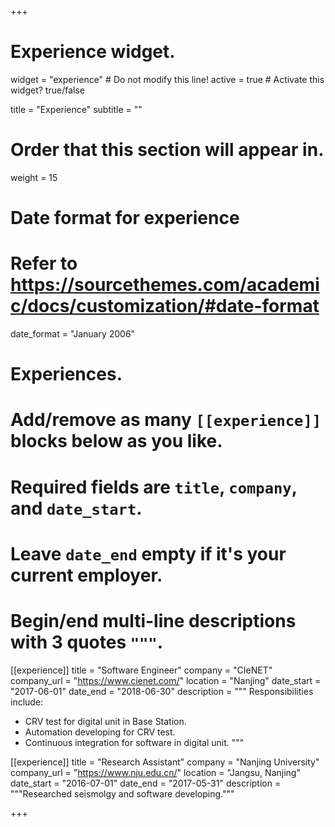 +++
# Experience widget.
widget = "experience"  # Do not modify this line!
active = true  # Activate this widget? true/false

title = "Experience"
subtitle = ""

# Order that this section will appear in.
weight = 15

# Date format for experience
#   Refer to https://sourcethemes.com/academic/docs/customization/#date-format
date_format = "January 2006"

# Experiences.
#   Add/remove as many `[[experience]]` blocks below as you like.
#   Required fields are `title`, `company`, and `date_start`.
#   Leave `date_end` empty if it's your current employer.
#   Begin/end multi-line descriptions with 3 quotes `"""`.
[[experience]]
  title = "Software Engineer"
  company = "CIeNET"
  company_url = "https://www.cienet.com/"
  location = "Nanjing"
  date_start = "2017-06-01"
  date_end = "2018-06-30"
  description = """
  Responsibilities include:
  
  * CRV test for digital unit in Base Station.
  * Automation developing for CRV test.
  * Continuous integration for software in digital unit.
  """

[[experience]]
  title = "Research Assistant"
  company = "Nanjing University"
  company_url = "https://www.nju.edu.cn/"
  location = "Jangsu, Nanjing"
  date_start = "2016-07-01"
  date_end = "2017-05-31"
  description = """Researched seismolgy and software developing."""

+++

----------------

▸ Instructions for the task
Tally the lines of the material above that include the string "location", then give only the tally.

▸ Solution to this task
2